▶ _Work request_: Omit every picture while you reproduce the entries that follow word for word.

** Opening Supplied records block **

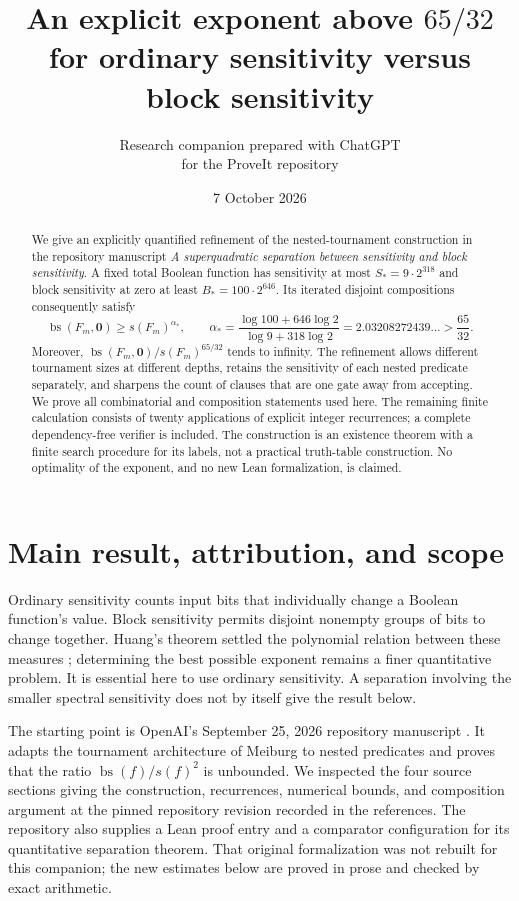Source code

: \documentclass[11pt]{article}
\title{An explicit exponent above $65/32$\\
for ordinary sensitivity versus block sensitivity}
\author{Research companion prepared with ChatGPT\\for the ProveIt repository}
\date{7 October 2026}
\theoremstyle{definition}
\theoremstyle{remark}
\DeclareMathOperator{\bs}{bs}
\newcommand{\sens}{s}
\newcommand{\zero}{\mathbf{0}}
\begin{document}
\maketitle

\begin{abstract}
We give an explicitly quantified refinement of the nested-tournament
construction in the repository manuscript \emph{A superquadratic separation
between sensitivity and block sensitivity}.  A fixed total Boolean function
has sensitivity at most $S_*=9\cdot2^{318}$ and block sensitivity at zero at
least $B_*=100\cdot2^{646}$.  Its iterated disjoint compositions consequently
satisfy
\[
 \bs(F_m,\zero)\ge \sens(F_m)^{\alpha_*},\qquad
 \alpha_*=
 \frac{\log100+646\log2}{\log9+318\log2}
 =2.03208272439\ldots>\frac{65}{32}.
\]
Moreover, $\bs(F_m,\zero)/\sens(F_m)^{65/32}$ tends to infinity.
The refinement allows different tournament sizes at different depths,
retains the sensitivity of each nested predicate separately, and sharpens
the count of clauses that are one gate away from accepting.  We prove all
combinatorial and composition statements used here.  The remaining finite
calculation consists of twenty applications of explicit integer
recurrences; a complete dependency-free verifier is included.  The
construction is an existence theorem with a finite search procedure for
its labels, not a practical truth-table construction.  No optimality of
the exponent, and no new Lean formalization, is claimed.
\end{abstract}

\tableofcontents

\section{Main result, attribution, and scope}
\label{sec:main}

Ordinary sensitivity counts input bits that individually change a Boolean
function's value.  Block sensitivity permits disjoint nonempty groups of
bits to change together.  Huang's theorem settled the polynomial relation
between these measures \cite{Huang2019}; determining the best possible
exponent remains a finer quantitative problem.  It is essential here to
use ordinary sensitivity.  A separation involving the smaller spectral
sensitivity does not by itself give the result below.

The starting point is OpenAI's September 25, 2026 repository manuscript
\cite{OpenAI2026}.  It adapts the tournament architecture of Meiburg
\cite{Meiburg2026} to nested predicates and proves that the ratio
$\bs(f)/\sens(f)^2$ is unbounded.  We inspected the four source sections
giving the construction, recurrences, numerical bounds, and composition
argument at the pinned repository revision recorded in the references.
The repository also supplies a Lean proof entry and a comparator
configuration for its quantitative separation theorem.  That original
formalization was not rebuilt for this companion; the new estimates below
are proved in prose and checked by exact arithmetic.
\end{document}
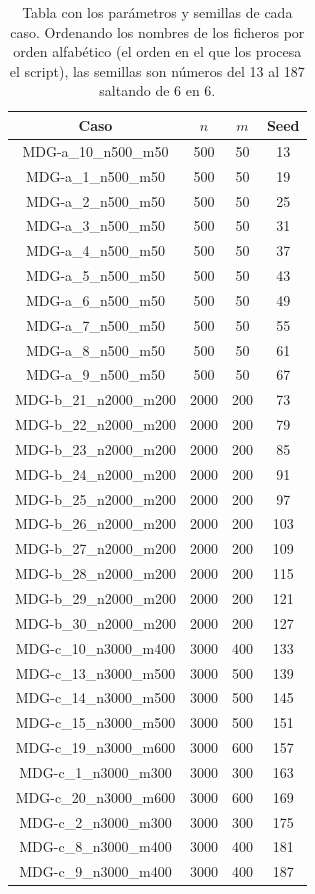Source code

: \documentclass{article}
\begin{document}
\begin{table}[H]
	\centering
	\begin{tabular}{|cccc|}
		\hline
		Caso & $n$ & $m$ & Seed\\ \hline
		MDG-a\_10\_n500\_m50 & 500 & 50 & 13\\
		MDG-a\_1\_n500\_m50 & 500 & 50 & 19\\
		MDG-a\_2\_n500\_m50 & 500 & 50 & 25\\
		MDG-a\_3\_n500\_m50 & 500 & 50 & 31\\
		MDG-a\_4\_n500\_m50 & 500 & 50 & 37\\
		MDG-a\_5\_n500\_m50 & 500 & 50 & 43\\
		MDG-a\_6\_n500\_m50 & 500 & 50 & 49\\
		MDG-a\_7\_n500\_m50 & 500 & 50 & 55\\
		MDG-a\_8\_n500\_m50 & 500 & 50 & 61\\
		MDG-a\_9\_n500\_m50 & 500 & 50 & 67\\
		MDG-b\_21\_n2000\_m200 & 2000 & 200 & 73\\
		MDG-b\_22\_n2000\_m200 & 2000 & 200 & 79\\
		MDG-b\_23\_n2000\_m200 & 2000 & 200 & 85\\
		MDG-b\_24\_n2000\_m200 & 2000 & 200 & 91\\
		MDG-b\_25\_n2000\_m200 & 2000 & 200 & 97\\
		MDG-b\_26\_n2000\_m200 & 2000 & 200 & 103\\
		MDG-b\_27\_n2000\_m200 & 2000 & 200 & 109\\
		MDG-b\_28\_n2000\_m200 & 2000 & 200 & 115\\
		MDG-b\_29\_n2000\_m200 & 2000 & 200 & 121\\
		MDG-b\_30\_n2000\_m200 & 2000 & 200 & 127\\
		MDG-c\_10\_n3000\_m400 & 3000 & 400 & 133\\
		MDG-c\_13\_n3000\_m500 & 3000 & 500 & 139\\
		MDG-c\_14\_n3000\_m500 & 3000 & 500 & 145\\
		MDG-c\_15\_n3000\_m500 & 3000 & 500 & 151\\
		MDG-c\_19\_n3000\_m600 & 3000 & 600 & 157\\
		MDG-c\_1\_n3000\_m300 & 3000 & 300 & 163\\
		MDG-c\_20\_n3000\_m600 & 3000 & 600 & 169\\
		MDG-c\_2\_n3000\_m300 & 3000 & 300 & 175\\
		MDG-c\_8\_n3000\_m400 & 3000 & 400 & 181\\
		MDG-c\_9\_n3000\_m400 & 3000 & 400 & 187\\
		\hline
	\end{tabular}
\caption{Tabla con los parámetros y semillas de cada caso. Ordenando los nombres de los ficheros por orden alfabético
(el orden en el que los procesa el script), las semillas son números del 13 al 187 saltando de 6 en 6.}
\label{tab:param-seed}
\end{table}
\end{document}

** Closing Supplied records block **

▶ _Answer to this problem_:
Source code

: \documentclass[11pt]{article}
\title{An explicit exponent above $65/32$\\
for ordinary sensitivity versus block sensitivity}
\author{Research companion prepared with ChatGPT\\for the ProveIt repository}
\date{7 October 2026}
\theoremstyle{definition}
\theoremstyle{remark}
\DeclareMathOperator{\bs}{bs}
\newcommand{\sens}{s}
\newcommand{\zero}{\mathbf{0}}
\begin{document}
\maketitle

\begin{abstract}
We give an explicitly quantified refinement of the nested-tournament
construction in the repository manuscript \emph{A superquadratic separation
between sensitivity and block sensitivity}.  A fixed total Boolean function
has sensitivity at most $S_*=9\cdot2^{318}$ and block sensitivity at zero at
least $B_*=100\cdot2^{646}$.  Its iterated disjoint compositions consequently
satisfy
\[
 \bs(F_m,\zero)\ge \sens(F_m)^{\alpha_*},\qquad
 \alpha_*=
 \frac{\log100+646\log2}{\log9+318\log2}
 =2.03208272439\ldots>\frac{65}{32}.
\]
Moreover, $\bs(F_m,\zero)/\sens(F_m)^{65/32}$ tends to infinity.
The refinement allows different tournament sizes at different depths,
retains the sensitivity of each nested predicate separately, and sharpens
the count of clauses that are one gate away from accepting.  We prove all
combinatorial and composition statements used here.  The remaining finite
calculation consists of twenty applications of explicit integer
recurrences; a complete dependency-free verifier is included.  The
construction is an existence theorem with a finite search procedure for
its labels, not a practical truth-table construction.  No optimality of
the exponent, and no new Lean formalization, is claimed.
\end{abstract}

\tableofcontents

\section{Main result, attribution, and scope}
\label{sec:main}

Ordinary sensitivity counts input bits that individually change a Boolean
function's value.  Block sensitivity permits disjoint nonempty groups of
bits to change together.  Huang's theorem settled the polynomial relation
between these measures \cite{Huang2019}; determining the best possible
exponent remains a finer quantitative problem.  It is essential here to
use ordinary sensitivity.  A separation involving the smaller spectral
sensitivity does not by itself give the result below.

The starting point is OpenAI's September 25, 2026 repository manuscript
\cite{OpenAI2026}.  It adapts the tournament architecture of Meiburg
\cite{Meiburg2026} to nested predicates and proves that the ratio
$\bs(f)/\sens(f)^2$ is unbounded.  We inspected the four source sections
giving the construction, recurrences, numerical bounds, and composition
argument at the pinned repository revision recorded in the references.
The repository also supplies a Lean proof entry and a comparator
configuration for its quantitative separation theorem.  That original
formalization was not rebuilt for this companion; the new estimates below
are proved in prose and checked by exact arithmetic.
\end{document}
Source code

: \documentclass{article}
\begin{document}
\begin{table}[H]
	\centering
	\begin{tabular}{|cccc|}
		\hline
		Caso & $n$ & $m$ & Seed\\ \hline
		MDG-a\_10\_n500\_m50 & 500 & 50 & 13\\
		MDG-a\_1\_n500\_m50 & 500 & 50 & 19\\
		MDG-a\_2\_n500\_m50 & 500 & 50 & 25\\
		MDG-a\_3\_n500\_m50 & 500 & 50 & 31\\
		MDG-a\_4\_n500\_m50 & 500 & 50 & 37\\
		MDG-a\_5\_n500\_m50 & 500 & 50 & 43\\
		MDG-a\_6\_n500\_m50 & 500 & 50 & 49\\
		MDG-a\_7\_n500\_m50 & 500 & 50 & 55\\
		MDG-a\_8\_n500\_m50 & 500 & 50 & 61\\
		MDG-a\_9\_n500\_m50 & 500 & 50 & 67\\
		MDG-b\_21\_n2000\_m200 & 2000 & 200 & 73\\
		MDG-b\_22\_n2000\_m200 & 2000 & 200 & 79\\
		MDG-b\_23\_n2000\_m200 & 2000 & 200 & 85\\
		MDG-b\_24\_n2000\_m200 & 2000 & 200 & 91\\
		MDG-b\_25\_n2000\_m200 & 2000 & 200 & 97\\
		MDG-b\_26\_n2000\_m200 & 2000 & 200 & 103\\
		MDG-b\_27\_n2000\_m200 & 2000 & 200 & 109\\
		MDG-b\_28\_n2000\_m200 & 2000 & 200 & 115\\
		MDG-b\_29\_n2000\_m200 & 2000 & 200 & 121\\
		MDG-b\_30\_n2000\_m200 & 2000 & 200 & 127\\
		MDG-c\_10\_n3000\_m400 & 3000 & 400 & 133\\
		MDG-c\_13\_n3000\_m500 & 3000 & 500 & 139\\
		MDG-c\_14\_n3000\_m500 & 3000 & 500 & 145\\
		MDG-c\_15\_n3000\_m500 & 3000 & 500 & 151\\
		MDG-c\_19\_n3000\_m600 & 3000 & 600 & 157\\
		MDG-c\_1\_n3000\_m300 & 3000 & 300 & 163\\
		MDG-c\_20\_n3000\_m600 & 3000 & 600 & 169\\
		MDG-c\_2\_n3000\_m300 & 3000 & 300 & 175\\
		MDG-c\_8\_n3000\_m400 & 3000 & 400 & 181\\
		MDG-c\_9\_n3000\_m400 & 3000 & 400 & 187\\
		\hline
	\end{tabular}
\caption{Tabla con los parámetros y semillas de cada caso. Ordenando los nombres de los ficheros por orden alfabético
(el orden en el que los procesa el script), las semillas son números del 13 al 187 saltando de 6 en 6.}
\label{tab:param-seed}
\end{table}
\end{document}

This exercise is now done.